▶ [EXERCISE] Copy out exactly the lines below that run from the one holding "- **SQLite**: A" to the one holding "This project is", keeping both of those lines and no others.

[Stored data]
• • •

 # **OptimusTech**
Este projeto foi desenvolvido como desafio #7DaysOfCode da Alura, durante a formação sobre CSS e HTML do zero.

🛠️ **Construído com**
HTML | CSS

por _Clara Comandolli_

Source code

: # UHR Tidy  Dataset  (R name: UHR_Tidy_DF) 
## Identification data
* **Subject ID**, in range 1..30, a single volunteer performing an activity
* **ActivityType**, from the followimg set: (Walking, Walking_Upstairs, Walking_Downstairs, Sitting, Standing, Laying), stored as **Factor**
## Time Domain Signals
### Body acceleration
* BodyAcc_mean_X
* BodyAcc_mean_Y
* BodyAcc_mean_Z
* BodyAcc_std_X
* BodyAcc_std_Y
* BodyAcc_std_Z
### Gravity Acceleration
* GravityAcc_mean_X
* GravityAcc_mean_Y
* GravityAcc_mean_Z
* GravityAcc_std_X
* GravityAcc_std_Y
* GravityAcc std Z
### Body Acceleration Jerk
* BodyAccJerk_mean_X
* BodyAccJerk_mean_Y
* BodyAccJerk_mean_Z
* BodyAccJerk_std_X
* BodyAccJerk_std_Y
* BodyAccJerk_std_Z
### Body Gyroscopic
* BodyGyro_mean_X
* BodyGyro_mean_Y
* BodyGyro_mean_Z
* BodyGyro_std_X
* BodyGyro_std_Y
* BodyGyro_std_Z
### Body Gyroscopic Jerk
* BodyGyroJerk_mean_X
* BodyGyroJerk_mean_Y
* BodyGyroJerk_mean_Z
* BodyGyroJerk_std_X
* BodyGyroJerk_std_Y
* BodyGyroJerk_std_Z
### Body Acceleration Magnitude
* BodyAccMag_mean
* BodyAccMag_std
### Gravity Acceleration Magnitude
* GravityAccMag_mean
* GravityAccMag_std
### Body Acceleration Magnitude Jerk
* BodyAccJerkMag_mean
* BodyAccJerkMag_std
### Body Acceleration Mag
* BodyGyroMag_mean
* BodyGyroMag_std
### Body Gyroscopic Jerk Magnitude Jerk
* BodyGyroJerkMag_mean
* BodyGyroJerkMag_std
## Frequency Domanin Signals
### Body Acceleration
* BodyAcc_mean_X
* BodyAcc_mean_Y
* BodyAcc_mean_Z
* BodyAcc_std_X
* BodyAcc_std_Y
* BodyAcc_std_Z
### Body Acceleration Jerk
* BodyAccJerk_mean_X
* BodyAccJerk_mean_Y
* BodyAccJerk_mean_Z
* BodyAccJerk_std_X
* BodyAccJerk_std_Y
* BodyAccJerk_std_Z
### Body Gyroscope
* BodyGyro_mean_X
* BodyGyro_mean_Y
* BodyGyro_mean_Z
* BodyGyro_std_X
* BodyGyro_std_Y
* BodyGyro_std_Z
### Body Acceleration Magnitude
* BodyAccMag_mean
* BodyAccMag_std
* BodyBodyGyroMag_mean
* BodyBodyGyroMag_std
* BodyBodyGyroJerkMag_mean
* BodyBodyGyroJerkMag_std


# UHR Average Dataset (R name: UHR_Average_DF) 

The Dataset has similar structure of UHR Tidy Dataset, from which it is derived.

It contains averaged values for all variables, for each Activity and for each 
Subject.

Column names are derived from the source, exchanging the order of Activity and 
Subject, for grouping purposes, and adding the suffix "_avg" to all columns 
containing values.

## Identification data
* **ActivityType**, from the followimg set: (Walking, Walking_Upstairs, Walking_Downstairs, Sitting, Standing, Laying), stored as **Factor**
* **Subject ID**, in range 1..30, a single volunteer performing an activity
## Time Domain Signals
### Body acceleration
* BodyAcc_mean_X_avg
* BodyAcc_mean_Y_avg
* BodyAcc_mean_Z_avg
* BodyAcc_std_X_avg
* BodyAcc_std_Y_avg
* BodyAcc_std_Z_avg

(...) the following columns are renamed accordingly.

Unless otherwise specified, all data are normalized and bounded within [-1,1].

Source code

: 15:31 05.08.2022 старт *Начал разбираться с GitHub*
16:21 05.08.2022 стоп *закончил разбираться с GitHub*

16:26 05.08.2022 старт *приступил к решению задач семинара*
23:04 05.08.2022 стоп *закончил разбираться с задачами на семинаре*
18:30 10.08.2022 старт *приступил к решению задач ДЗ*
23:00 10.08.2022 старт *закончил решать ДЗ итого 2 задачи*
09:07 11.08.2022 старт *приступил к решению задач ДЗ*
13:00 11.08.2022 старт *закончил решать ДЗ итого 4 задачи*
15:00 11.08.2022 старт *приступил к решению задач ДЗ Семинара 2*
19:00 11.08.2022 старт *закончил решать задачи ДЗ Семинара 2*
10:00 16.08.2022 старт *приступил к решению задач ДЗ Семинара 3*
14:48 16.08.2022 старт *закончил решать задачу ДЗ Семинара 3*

• • •

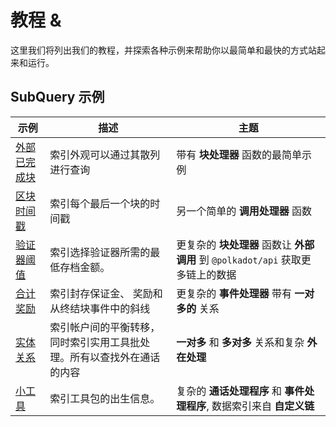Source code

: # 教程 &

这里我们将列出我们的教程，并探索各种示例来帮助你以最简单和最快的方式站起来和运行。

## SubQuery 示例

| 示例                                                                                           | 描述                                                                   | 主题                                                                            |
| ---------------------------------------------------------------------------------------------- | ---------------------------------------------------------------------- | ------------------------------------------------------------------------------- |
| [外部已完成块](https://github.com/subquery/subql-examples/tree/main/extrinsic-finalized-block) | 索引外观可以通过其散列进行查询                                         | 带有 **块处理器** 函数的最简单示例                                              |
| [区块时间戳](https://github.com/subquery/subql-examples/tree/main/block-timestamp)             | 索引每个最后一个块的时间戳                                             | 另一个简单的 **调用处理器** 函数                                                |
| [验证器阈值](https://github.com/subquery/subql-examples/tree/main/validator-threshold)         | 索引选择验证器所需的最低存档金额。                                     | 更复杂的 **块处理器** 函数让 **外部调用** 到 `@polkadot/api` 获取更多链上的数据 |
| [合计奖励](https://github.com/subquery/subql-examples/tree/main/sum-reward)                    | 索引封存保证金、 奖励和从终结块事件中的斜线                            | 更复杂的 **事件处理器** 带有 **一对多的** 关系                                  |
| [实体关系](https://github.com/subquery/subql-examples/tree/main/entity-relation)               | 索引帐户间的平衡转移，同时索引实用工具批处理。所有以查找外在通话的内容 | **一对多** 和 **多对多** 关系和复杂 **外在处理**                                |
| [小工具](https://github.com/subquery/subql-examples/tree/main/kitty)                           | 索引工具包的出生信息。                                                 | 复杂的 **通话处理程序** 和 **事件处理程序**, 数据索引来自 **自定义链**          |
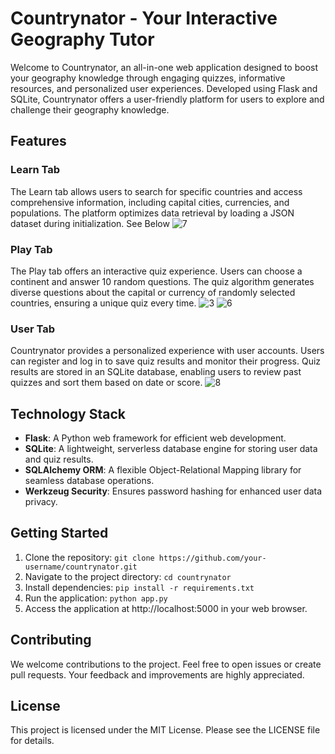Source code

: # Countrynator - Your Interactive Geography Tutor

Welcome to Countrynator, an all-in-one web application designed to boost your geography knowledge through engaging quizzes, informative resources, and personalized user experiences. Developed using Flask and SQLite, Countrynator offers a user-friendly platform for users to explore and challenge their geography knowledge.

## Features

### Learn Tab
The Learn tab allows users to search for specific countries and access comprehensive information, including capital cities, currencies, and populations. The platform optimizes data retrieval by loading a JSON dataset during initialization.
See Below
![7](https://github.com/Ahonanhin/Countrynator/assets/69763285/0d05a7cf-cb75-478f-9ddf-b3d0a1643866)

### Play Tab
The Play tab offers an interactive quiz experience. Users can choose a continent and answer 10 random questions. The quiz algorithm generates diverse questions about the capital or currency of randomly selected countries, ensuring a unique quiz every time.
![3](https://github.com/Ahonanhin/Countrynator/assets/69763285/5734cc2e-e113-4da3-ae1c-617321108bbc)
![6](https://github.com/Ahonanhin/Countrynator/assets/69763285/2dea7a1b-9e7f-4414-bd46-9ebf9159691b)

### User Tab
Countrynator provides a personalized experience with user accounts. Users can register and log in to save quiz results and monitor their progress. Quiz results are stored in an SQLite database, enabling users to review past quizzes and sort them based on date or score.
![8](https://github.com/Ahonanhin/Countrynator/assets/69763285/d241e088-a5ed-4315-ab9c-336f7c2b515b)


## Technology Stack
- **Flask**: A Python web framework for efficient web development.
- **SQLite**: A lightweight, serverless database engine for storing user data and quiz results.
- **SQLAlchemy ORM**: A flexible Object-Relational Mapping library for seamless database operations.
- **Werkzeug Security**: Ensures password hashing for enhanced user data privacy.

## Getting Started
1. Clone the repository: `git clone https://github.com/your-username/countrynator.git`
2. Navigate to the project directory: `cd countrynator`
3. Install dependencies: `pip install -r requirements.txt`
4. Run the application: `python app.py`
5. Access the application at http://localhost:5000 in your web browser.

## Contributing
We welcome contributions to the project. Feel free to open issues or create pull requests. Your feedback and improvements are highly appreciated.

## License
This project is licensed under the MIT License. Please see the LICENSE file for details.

• • •

▶ [ANSWER TO THIS PROBLEM]
- **SQLite**: A lightweight, serverless database engine for storing user data and quiz results.
- **SQLAlchemy ORM**: A flexible Object-Relational Mapping library for seamless database operations.
- **Werkzeug Security**: Ensures password hashing for enhanced user data privacy.

## Getting Started
1. Clone the repository: `git clone https://github.com/your-username/countrynator.git`
2. Navigate to the project directory: `cd countrynator`
3. Install dependencies: `pip install -r requirements.txt`
4. Run the application: `python app.py`
5. Access the application at http://localhost:5000 in your web browser.

## Contributing
We welcome contributions to the project. Feel free to open issues or create pull requests. Your feedback and improvements are highly appreciated.

## License
This project is licensed under the MIT License. Please see the LICENSE file for details.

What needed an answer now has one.